For almost 6 weeks every year, a sacred veil falls upon our home. It’s a period of reflection and sacrifice, a welcome reprieve from angry crumbs and greasy butter knives left abandoned, indiscriminately, on the kitchen counter.
M is Catholic. His mom was very religious, his dad, not so much. Though M doesn’t attend church or claim to be especially religious, it’s clear that aspects of the faith have made their way in. This, I learned, before we got married, when we were planning the ceremony. Suddenly, he was talking about a priest and a church and rites. These rites mean something to him, having gone through baptism, confirmation, confession. Marriage is another one of these rites, and to be recognized as a marriage in the eyes of the Catholic church, the ceremony must be performed by a priest in a church. Or something like that. Frankly, I’m a bit unclear on the official protocol, not to mention how rites and sacraments differ or if they’re the same thing. M isn’t much help clarifying. His most vivid memories around religion are of walking miles to church with his mom on sweaty summer days, wearing an itchy wool suit and covertly listening to his transistor radio during services.
But for 40 days every year, M observes Lent and gives up something. This something is supposed to represent, among other things, the sacrifices Jesus endured, so your something better be, you know, a sacrifice. M usually chooses bread.
Trust me, eliminating bread is a big deal for M and, by association, for me and, by further association, for our kitchen and our entire home! Those morning slices of toast slathered with butter or butter substitute (and sometimes STICKY JAM!) are my pet peeve, my Achilles heel. Appearing in the role of Hansel, M leaves a trail of crumbs all over the condo, each barefooted step collecting and redistributing the tiny irritating particles. If only he had the gene that enabled him to see (and FEEL) the mess. If only I didn’t.
During Lent, I am liberated and so is our vacuum. Except on pizza night. M doesn’t consider pizza to be a bread product. Well, he does, he just doesn’t include it in his sacrifice. He’ll forgo his beloved hamburgers and will even eat bun-less hotdogs, but pizza is off the list. According to my Lent research, it’s inappropriate to judge the piety of another’s practice, since it’s a very personal choice and not a competition. Even with the pizza, I’m impressed that M can abstain from eating bread for 40 days.
I’m not sure how spiritual Lent is for him, but I no longer question his wanting to do it.

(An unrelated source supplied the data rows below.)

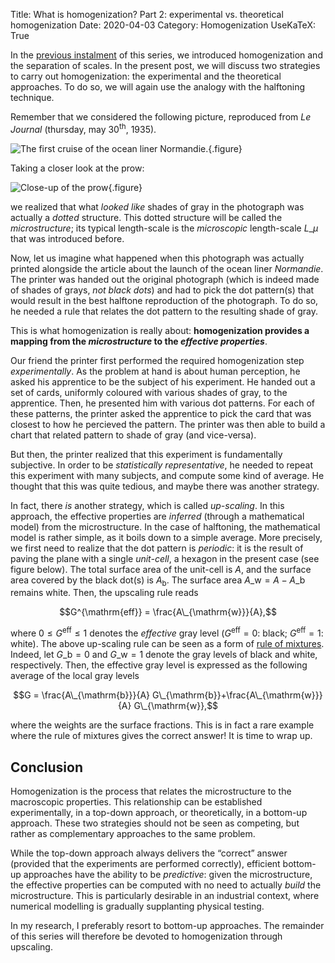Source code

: Title: What is homogenization? Part 2: experimental vs. theoretical homogenization
Date: 2020-04-03
Category: Homogenization
UseKaTeX: True

In the [previous
instalment]({filename}20200402-What_is_homogenization-01.md) of this
series, we introduced homogenization and the separation of scales. In
the present post, we will discuss two strategies to carry out
homogenization: the experimental and the theoretical approaches. To do
so, we will again use the analogy with the halftoning technique.

Remember that we considered the following picture, reproduced from *Le
Journal* (thursday, may 30<sup>th</sup>, 1935).

![The first cruise of the ocean liner Normandie.]({static}What_is_homogenization-01/Normandie.jpg){.figure}

Taking a closer look at the prow:

![Close-up of the prow]({static}What_is_homogenization-01/Normandie-400x300.png){.figure}

we realized that what *looked like* shades of gray in the photograph
was actually a *dotted* structure. This dotted structure will be
called the *microstructure*; its typical length-scale is the
*microscopic* length-scale $L\_\mu$ that was introduced before.

Now, let us imagine what happened when this photograph was actually
printed alongside the article about the launch of the ocean liner
*Normandie*. The printer was handed out the original photograph (which
is indeed made of shades of grays, *not black dots*) and had to pick
the dot pattern(s) that would result in the best halftone reproduction
of the photograph. To do so, he needed a rule that relates the dot
pattern to the resulting shade of gray.

This is what homogenization is really about: **homogenization provides a
mapping from the _microstructure_ to the _effective properties_**.

Our friend the printer first performed the required homogenization
step *experimentally*. As the problem at hand is about human
perception, he asked his apprentice to be the subject of his
experiment. He handed out a set of cards, uniformly coloured with
various shades of gray, to the apprentice. Then, he presented him with
various dot patterns. For each of these patterns, the printer asked
the apprentice to pick the card that was closest to how he percieved
the pattern. The printer was then able to build a chart that related
pattern to shade of gray (and vice-versa).

But then, the printer realized that this experiment is fundamentally
subjective. In order to be *statistically representative*, he needed
to repeat this experiment with many subjects, and compute some kind of
average. He thought that this was quite tedious, and maybe there was
another strategy.

In fact, there *is* another strategy, which is called *up-scaling*. In
this approach, the effective properties are *inferred* (through a
mathematical model) from the microstructure. In the case of
halftoning, the mathematical model is rather simple, as it boils down
to a simple average. More precisely, we first need to realize that the
dot pattern is *periodic*: it is the result of paving the plane with a
single *unit-cell*, a hexagon in the present case (see figure
below). The total surface area of the unit-cell is $A$, and the
surface area covered by the black dot(s) is $A_{\mathrm{b}}$. The
surface area $A\_{\mathrm{w}}=A-A\_{\mathrm{b}}$ remains white. Then,
the upscaling rule reads

$$G^{\mathrm{eff}} = \frac{A\_{\mathrm{w}}}{A},$$

where $0\leq G^{\mathrm{eff}}\leq 1$ denotes the *effective* gray
level ($G^{\mathrm{eff}}=0$: black; $G^{\mathrm{eff}}=1$: white). The
above up-scaling rule can be seen as a form of [rule of
mixtures](https://en.wikipedia.org/wiki/Rule_of_mixtures). Indeed, let
$G\_{\mathrm{b}}=0$ and $G\_{\mathrm{w}}=1$ denote the gray levels of
black and white, respectively. Then, the effective gray level is
expressed as the following average of the local gray levels

$$G = \frac{A\_{\mathrm{b}}}{A} G\_{\mathrm{b}}+\frac{A\_{\mathrm{w}}}{A} G\_{\mathrm{w}},$$

where the weights are the surface fractions. This is in fact a rare
example where the rule of mixtures gives the correct answer! It is
time to wrap up.

## Conclusion

Homogenization is the process that relates the microstructure to the
macroscopic properties. This relationship can be established
experimentally, in a top-down approach, or theoretically, in a
bottom-up approach. These two strategies should not be
seen as competing, but rather as complementary approaches to the same
problem.

While the top-down approach always delivers the “correct” answer
(provided that the experiments are performed correctly), efficient
bottom-up approaches have the ability to be *predictive*: given the
microstructure, the effective properties can be computed with no need
to actually *build* the microstructure. This is particularly desirable
in an industrial context, where numerical modelling is gradually
supplanting physical testing.

In my research, I preferably resort to bottom-up approaches. The
remainder of this series will therefore be devoted to homogenization
through upscaling.

<!-- -*- coding: utf-8; fill-column: 80 -*- -->
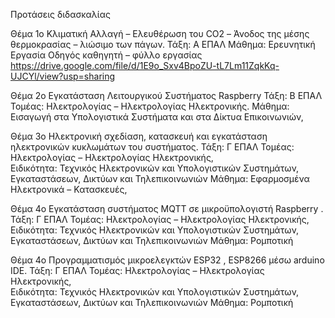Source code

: Προτάσεις διδασκαλίας

Θέμα 1ο  Κλιματική Αλλαγή – Ελευθέρωση του CO2 – Άνοδος της μέσης θερμοκρασίας – λιώσιμο των πάγων.
Τάξη: Α ΕΠΑΛ 
Μάθημα: Ερευνητική Εργασία
Οδηγός καθηγητή – φύλλο εργασίας
https://drive.google.com/file/d/1E9o_Sxv4BpoZU-tL7Lm11ZqkKq-UJCYl/view?usp=sharing 

Θέμα 2ο  Εγκατάσταση Λειτουργικού Συστήματος Raspberry
Τάξη: Β ΕΠΑΛ
Τομέας: Ηλεκτρολογίας – Ηλεκτρολογίας Ηλεκτρονικής. 
 Μάθημα: Εισαγωγή στα Υπολογιστικά Συστήματα και στα Δίκτυα Επικοινωνιών,  

Θέμα 3ο  Ηλεκτρονική σχεδίαση, κατασκευή και εγκατάσταση ηλεκτρονικών κυκλωμάτων του συστήματος.
Τάξη: Γ ΕΠΑΛ 
Τομέας: Ηλεκτρολογίας – Ηλεκτρολογίας Ηλεκτρονικής,  
Ειδικότητα: Τεχνικός Ηλεκτρονικών και Υπολογιστικών Συστημάτων, Εγκαταστάσεων, Δικτύων και Τηλεπικοινωνιών 
Μάθημα: Εφαρμοσμένα Ηλεκτρονικά – Κατασκευές, 

Θέμα 4ο  Εγκατάσταση συστήματος MQTT σε μικροϋπολογιστή Raspberry .
Τάξη: Γ ΕΠΑΛ 
Τομέας: Ηλεκτρολογίας – Ηλεκτρολογίας Ηλεκτρονικής,  
Ειδικότητα: Τεχνικός Ηλεκτρονικών και Υπολογιστικών Συστημάτων, Εγκαταστάσεων, Δικτύων και Τηλεπικοινωνιών 
Μάθημα: Ρομποτική
 
Θέμα 4ο  Προγραμματισμός μικροελεγκτών ESP32 , ESP8266 μέσω arduino IDE.
Τάξη: Γ ΕΠΑΛ 
Τομέας: Ηλεκτρολογίας – Ηλεκτρολογίας Ηλεκτρονικής,  
Ειδικότητα: Τεχνικός Ηλεκτρονικών και Υπολογιστικών Συστημάτων, Εγκαταστάσεων, Δικτύων και Τηλεπικοινωνιών 
Μάθημα: Ρομποτική

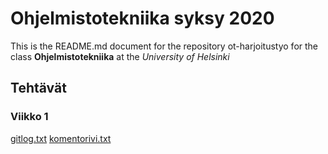 # Ohjelmistotekniika syksy 2020

This is the README.md document for the repository ot-harjoitustyo for the class **Ohjelmistotekniika** at the *University of Helsinki* 

## Tehtävät

### Viikko 1
[gitlog.txt](https://github.com/Alex-Elias/ot-harjoitustyo/blob/master/laskarit/viikko1/gitlog.txt)
[komentorivi.txt](https://github.com/Alex-Elias/ot-harjoitustyo/blob/master/laskarit/viikko1/komentorivi.txt)
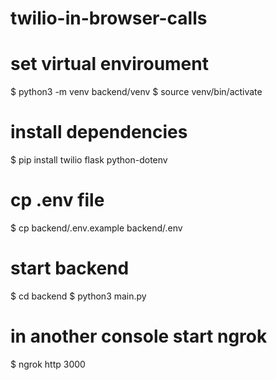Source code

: # twilio-in-browser-calls

# set virtual enviroument
$ python3 -m venv backend/venv
$ source venv/bin/activate

# install dependencies
$ pip install twilio flask python-dotenv

# cp .env file
$ cp backend/.env.example backend/.env

# start backend
$ cd backend
$ python3 main.py

# in another console start ngrok
$ ngrok http 3000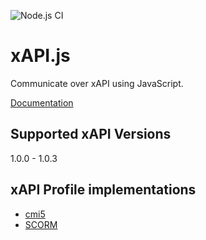 ![Node.js CI](https://github.com/xapijs/xapi/workflows/Node.js%20CI/badge.svg)

# xAPI.js
Communicate over xAPI using JavaScript.

[Documentation](/src/README.md)

## Supported xAPI Versions
1.0.0 - 1.0.3

## xAPI Profile implementations
- [cmi5](https://github.com/xapijs/cmi5)
- [SCORM](https://github.com/xapijs/scorm)
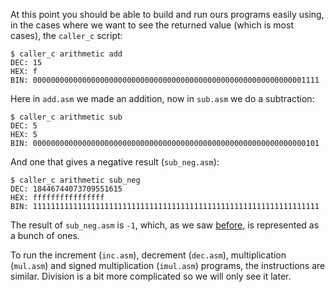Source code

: At this point you should be able to build and run ours programs easily
using, in the cases where we want to see the returned value (which is most
cases), the `caller_c` script:

    $ caller_c arithmetic add
    DEC: 15
    HEX: f
    BIN: 0000000000000000000000000000000000000000000000000000000000001111

Here in `add.asm` we made an addition, now in `sub.asm` we do a subtraction:

    $ caller_c arithmetic sub
    DEC: 5
    HEX: 5
    BIN: 0000000000000000000000000000000000000000000000000000000000000101

And one that gives a negative result (`sub_neg.asm`):

    $ caller_c arithmetic sub_neg
    DEC: 18446744073709551615
    HEX: ffffffffffffffff
    BIN: 1111111111111111111111111111111111111111111111111111111111111111

The result of `sub_neg.asm` is `-1`, which, as we saw 
[before](../call_from_c/ret_neg), is represented as a bunch of ones.

To run the increment (`inc.asm`), decrement (`dec.asm`), multiplication
(`mul.asm`) and signed multiplication (`imul.asm`) programs, the 
instructions are similar. Division is a bit more complicated so we will only
see it later.
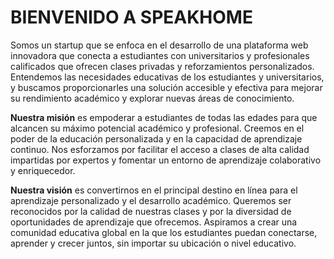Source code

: # BIENVENIDO A SPEAKHOME 
Somos un startup que se enfoca en el desarrollo de una plataforma web innovadora que conecta a estudiantes con universitarios y profesionales calificados que ofrecen clases privadas y reforzamientos personalizados. Entendemos las necesidades educativas de los estudiantes y universitarios, y buscamos proporcionarles una solución accesible y efectiva para mejorar su rendimiento académico y explorar nuevas áreas de conocimiento.

**Nuestra misión** es empoderar a estudiantes de todas las edades para que alcancen su máximo potencial académico y profesional. Creemos en el poder de la educación personalizada y en la capacidad de aprendizaje continuo. Nos esforzamos por facilitar el acceso a clases de alta calidad impartidas por expertos y fomentar un entorno de aprendizaje colaborativo y enriquecedor.

**Nuestra visión** es convertirnos en el principal destino en línea para el aprendizaje personalizado y el desarrollo académico. Queremos ser reconocidos por la calidad de nuestras clases y por la diversidad de oportunidades de aprendizaje que ofrecemos. Aspiramos a crear una comunidad educativa global en la que los estudiantes puedan conectarse, aprender y crecer juntos, sin importar su ubicación o nivel educativo.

Religion is a curious thing. We may take it, we may leave it and, at different points in our lives, may find our way back to it. If we filter our spiritual practice to suit our needs and beliefs, and perhaps turn to it only periodically, so be it. It’s tempting to get all judgey when it comes to religion, especially when folks get too preachy, but that applies to anything doesn’t it? If observing Lent means that M loses a few pounds and gains some peace of mind, I say, “Huzzah!”
I’ve been both fascinated and suspicious of (and a little freaked out by), religion my entire life. I can’t think of many other things that can impact a person the way religion can. I think that’s the part that scares me, the degree of power and influence. Plus, the Damian-Excorsisty movies I watched as a kid haven’t helped (talk about being scarred for life).

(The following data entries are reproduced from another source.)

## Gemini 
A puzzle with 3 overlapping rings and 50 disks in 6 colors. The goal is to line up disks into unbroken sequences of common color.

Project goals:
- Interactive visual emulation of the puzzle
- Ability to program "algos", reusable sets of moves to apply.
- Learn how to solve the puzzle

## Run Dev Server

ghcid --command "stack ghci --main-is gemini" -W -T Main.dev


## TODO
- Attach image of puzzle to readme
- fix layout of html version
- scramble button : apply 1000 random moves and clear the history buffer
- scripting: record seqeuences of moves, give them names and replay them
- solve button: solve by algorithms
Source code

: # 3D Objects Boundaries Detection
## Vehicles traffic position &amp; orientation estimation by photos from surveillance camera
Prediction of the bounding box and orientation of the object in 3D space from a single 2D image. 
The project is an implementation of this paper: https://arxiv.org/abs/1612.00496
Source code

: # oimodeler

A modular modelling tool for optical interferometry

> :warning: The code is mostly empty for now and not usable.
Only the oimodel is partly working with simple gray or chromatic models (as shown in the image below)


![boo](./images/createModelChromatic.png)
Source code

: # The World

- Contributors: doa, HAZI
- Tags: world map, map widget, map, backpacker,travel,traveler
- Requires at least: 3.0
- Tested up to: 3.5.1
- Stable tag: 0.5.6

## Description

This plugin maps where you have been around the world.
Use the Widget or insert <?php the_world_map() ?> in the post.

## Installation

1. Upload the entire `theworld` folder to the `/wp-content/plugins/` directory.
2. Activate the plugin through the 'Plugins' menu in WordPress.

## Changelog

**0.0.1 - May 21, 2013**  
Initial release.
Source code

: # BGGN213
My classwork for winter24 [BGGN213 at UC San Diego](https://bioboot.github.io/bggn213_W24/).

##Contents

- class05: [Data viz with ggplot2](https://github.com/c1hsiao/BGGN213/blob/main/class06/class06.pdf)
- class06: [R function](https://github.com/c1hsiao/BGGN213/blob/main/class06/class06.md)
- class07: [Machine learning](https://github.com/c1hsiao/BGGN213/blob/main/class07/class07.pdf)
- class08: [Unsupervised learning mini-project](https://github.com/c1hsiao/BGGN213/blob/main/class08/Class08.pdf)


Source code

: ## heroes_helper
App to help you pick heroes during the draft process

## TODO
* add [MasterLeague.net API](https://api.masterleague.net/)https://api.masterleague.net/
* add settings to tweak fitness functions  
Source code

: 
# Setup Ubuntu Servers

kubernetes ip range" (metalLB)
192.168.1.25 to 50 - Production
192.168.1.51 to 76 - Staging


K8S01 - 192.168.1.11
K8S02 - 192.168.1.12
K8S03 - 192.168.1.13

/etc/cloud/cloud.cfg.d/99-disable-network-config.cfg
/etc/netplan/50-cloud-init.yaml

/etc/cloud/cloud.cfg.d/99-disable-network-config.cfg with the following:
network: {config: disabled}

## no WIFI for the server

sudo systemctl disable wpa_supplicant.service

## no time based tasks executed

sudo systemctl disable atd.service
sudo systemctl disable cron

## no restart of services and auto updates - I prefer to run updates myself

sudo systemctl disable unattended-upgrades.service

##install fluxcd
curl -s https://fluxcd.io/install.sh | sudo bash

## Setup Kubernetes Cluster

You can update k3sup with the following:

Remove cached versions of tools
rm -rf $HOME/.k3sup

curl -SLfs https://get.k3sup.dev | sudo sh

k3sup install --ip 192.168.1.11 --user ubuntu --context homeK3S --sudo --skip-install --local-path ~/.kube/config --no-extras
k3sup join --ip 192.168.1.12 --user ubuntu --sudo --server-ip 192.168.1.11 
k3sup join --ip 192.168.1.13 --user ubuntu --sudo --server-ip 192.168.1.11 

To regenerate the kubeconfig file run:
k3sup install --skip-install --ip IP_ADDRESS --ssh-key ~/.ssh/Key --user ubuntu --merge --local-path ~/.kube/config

At the same time, I’m captivated by the pomp and protocol and reverence. I love churches – from small village rooms to grand and ornate cathedrals. I’ve also been in several synagogues and am curious about other places of worship. There’s something so mesmerizing about watching people in prayer – the kneeling and whispering and crossing – and everyone knowing exactly what to do and when to do it. All these different aged and shaped bodies moving and speaking in “choreographed” synchronicity together. It’s a bit overwhelming, to be honest.
40 blissful days have passed for another year. I only wish there were more occasions to sacrifice other kinds of things, like dirty socks balled up by the man-chair or splatters of teeth-brushing residue on the bathroom mirror.
Clearly, Jesus has more influence on M than his nagging wife.